Provided material:
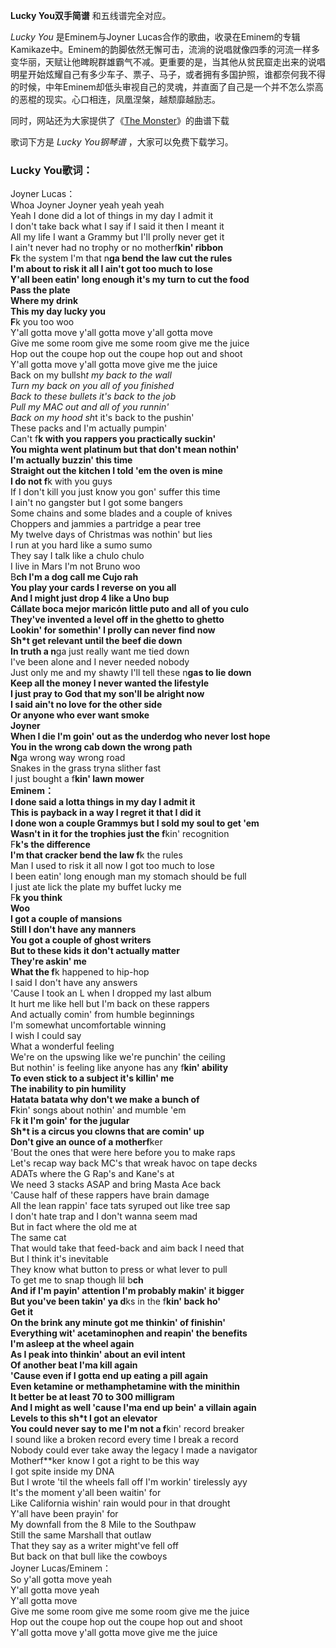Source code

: 

**Lucky You双手简谱** 和五线谱完全对应。

_Lucky You_ 是Eminem与Joyner
Lucas合作的歌曲，收录在Eminem的专辑Kamikaze中。Eminem的韵脚依然无懈可击，流淌的说唱就像四季的河流一样多变华丽，天赋让他睥睨群雄霸气不减。更重要的是，当其他从贫民窟走出来的说唱明星开始炫耀自己有多少车子、票子、马子，或者拥有多国护照，谁都奈何我不得的时候，中年Eminem却低头审视自己的灵魂，并直面了自己是一个并不怎么崇高的恶棍的现实。心口相连，凤凰涅槃，越颓靡越励志。

同时，网站还为大家提供了《[The Monster](Music-2992-The-Monster-Eminem---Rihanna.html "The
Monster")》的曲谱下载

歌词下方是 _Lucky You钢琴谱_ ，大家可以免费下载学习。

### Lucky You歌词：

Joyner Lucas：  
Whoa Joyner Joyner yeah yeah yeah  
Yeah I done did a lot of things in my day I admit it  
I don't take back what I say if I said it then I meant it  
All my life I want a Grammy but I'll prolly never get it  
I ain't never had no trophy or no motherf**kin' ribbon  
F**k the system I'm that n**ga bend the law cut the rules  
I'm about to risk it all I ain't got too much to lose  
Y'all been eatin' long enough it's my turn to cut the food  
Pass the plate  
Where my drink  
This my day lucky you  
F**k you too woo  
Y'all gotta move y'all gotta move y'all gotta move  
Give me some room give me some room give me the juice  
Hop out the coupe hop out the coupe hop out and shoot  
Y'all gotta move y'all gotta move give me the juice  
Back on my bullsh*t my back to the wall  
Turn my back on you all of you finished  
Back to these bullets it's back to the job  
Pull my MAC out and all of you runnin'  
Back on my hood sh*t it's back to the pushin'  
These packs and I'm actually pumpin'  
Can't f**k with you rappers you practically suckin'  
You mighta went platinum but that don't mean nothin'  
I'm actually buzzin' this time  
Straight out the kitchen I told 'em the oven is mine  
I do not f**k with you guys  
If I don't kill you just know you gon' suffer this time  
I ain't no gangster but I got some bangers  
Some chains and some blades and a couple of knives  
Choppers and jammies a partridge a pear tree  
My twelve days of Christmas was nothin' but lies  
I run at you hard like a sumo sumo  
They say I talk like a chulo chulo  
I live in Mars I'm not Bruno woo  
B**ch I'm a dog call me Cujo rah  
You play your cards I reverse on you all  
And I might just drop 4 like a Uno bup  
Cállate boca mejor maricón little puto and all of you culo  
They've invented a level off in the ghetto to ghetto  
Lookin' for somethin' I prolly can never find now  
Sh*t get relevant until the beef die down  
In truth a n**ga just really want me tied down  
I've been alone and I never needed nobody  
Just only me and my shawty I'll tell these n**gas to lie down  
Keep all the money I never wanted the lifestyle  
I just pray to God that my son'll be alright now  
I said ain't no love for the other side  
Or anyone who ever want smoke  
Joyner  
When I die I'm goin' out as the underdog who never lost hope  
You in the wrong cab down the wrong path  
N**ga wrong way wrong road  
Snakes in the grass tryna slither fast  
I just bought a f**kin' lawn mower  
Eminem：  
I done said a lotta things in my day I admit it  
This is payback in a way I regret it that I did it  
I done won a couple Grammys but I sold my soul to get 'em  
Wasn't in it for the trophies just the f**kin' recognition  
F**k's the difference  
I'm that cracker bend the law f**k the rules  
Man I used to risk it all now I got too much to lose  
I been eatin' long enough man my stomach should be full  
I just ate lick the plate my buffet lucky me  
F**k you think  
Woo  
I got a couple of mansions  
Still I don't have any manners  
You got a couple of ghost writers  
But to these kids it don't actually matter  
They're askin' me  
What the f**k happened to hip-hop  
I said I don't have any answers  
'Cause I took an L when I dropped my last album  
It hurt me like hell but I'm back on these rappers  
And actually comin' from humble beginnings  
I'm somewhat uncomfortable winning  
I wish I could say  
What a wonderful feeling  
We're on the upswing like we're punchin' the ceiling  
But nothin' is feeling like anyone has any f**kin' ability  
To even stick to a subject it's killin' me  
The inability to pin humility  
Hatata batata why don't we make a bunch of  
F**kin' songs about nothin' and mumble 'em  
F**k it I'm goin' for the jugular  
Sh*t is a circus you clowns that are comin' up  
Don't give an ounce of a motherf**ker  
'Bout the ones that were here before you to make raps  
Let's recap way back MC's that wreak havoc on tape decks  
ADATs where the G Rap's and Kane's at  
We need 3 stacks ASAP and bring Masta Ace back  
'Cause half of these rappers have brain damage  
All the lean rappin' face tats syruped out like tree sap  
I don't hate trap and I don't wanna seem mad  
But in fact where the old me at  
The same cat  
That would take that feed-back and aim back I need that  
But I think it's inevitable  
They know what button to press or what lever to pull  
To get me to snap though lil b**ch  
And if I'm payin' attention I'm probably makin' it bigger  
But you've been takin' ya d**ks in the f**kin' back ho'  
Get it  
On the brink any minute got me thinkin' of finishin'  
Everything wit' acetaminophen and reapin' the benefits  
I'm asleep at the wheel again  
As I peak into thinkin' about an evil intent  
Of another beat I'ma kill again  
'Cause even if I gotta end up eating a pill again  
Even ketamine or methamphetamine with the minithin  
It better be at least 70 to 300 milligram  
And I might as well 'cause I'ma end up bein' a villain again  
Levels to this sh*t I got an elevator  
You could never say to me I'm not a f**kin' record breaker  
I sound like a broken record every time I break a record  
Nobody could ever take away the legacy I made a navigator  
Motherf**ker know I got a right to be this way  
I got spite inside my DNA  
But I wrote 'til the wheels fall off I'm workin' tirelessly ayy  
It's the moment y'all been waitin' for  
Like California wishin' rain would pour in that drought  
Y'all have been prayin' for  
My downfall from the 8 Mile to the Southpaw  
Still the same Marshall that outlaw  
That they say as a writer might've fell off  
But back on that bull like the cowboys  
Joyner Lucas/Eminem：  
So y'all gotta move yeah  
Y'all gotta move yeah  
Y'all gotta move  
Give me some room give me some room give me the juice  
Hop out the coupe hop out the coupe hop out and shoot  
Y'all gotta move y'all gotta move give me the juice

About this exercise:
Which lines above run from the one containing "Keep all the" down to the one containing "When I die I'm"? Repeat exactly those, both ends included, and nothing else.

Expected answer:
Keep all the money I never wanted the lifestyle  
I just pray to God that my son'll be alright now  
I said ain't no love for the other side  
Or anyone who ever want smoke  
Joyner  
When I die I'm goin' out as the underdog who never lost hope  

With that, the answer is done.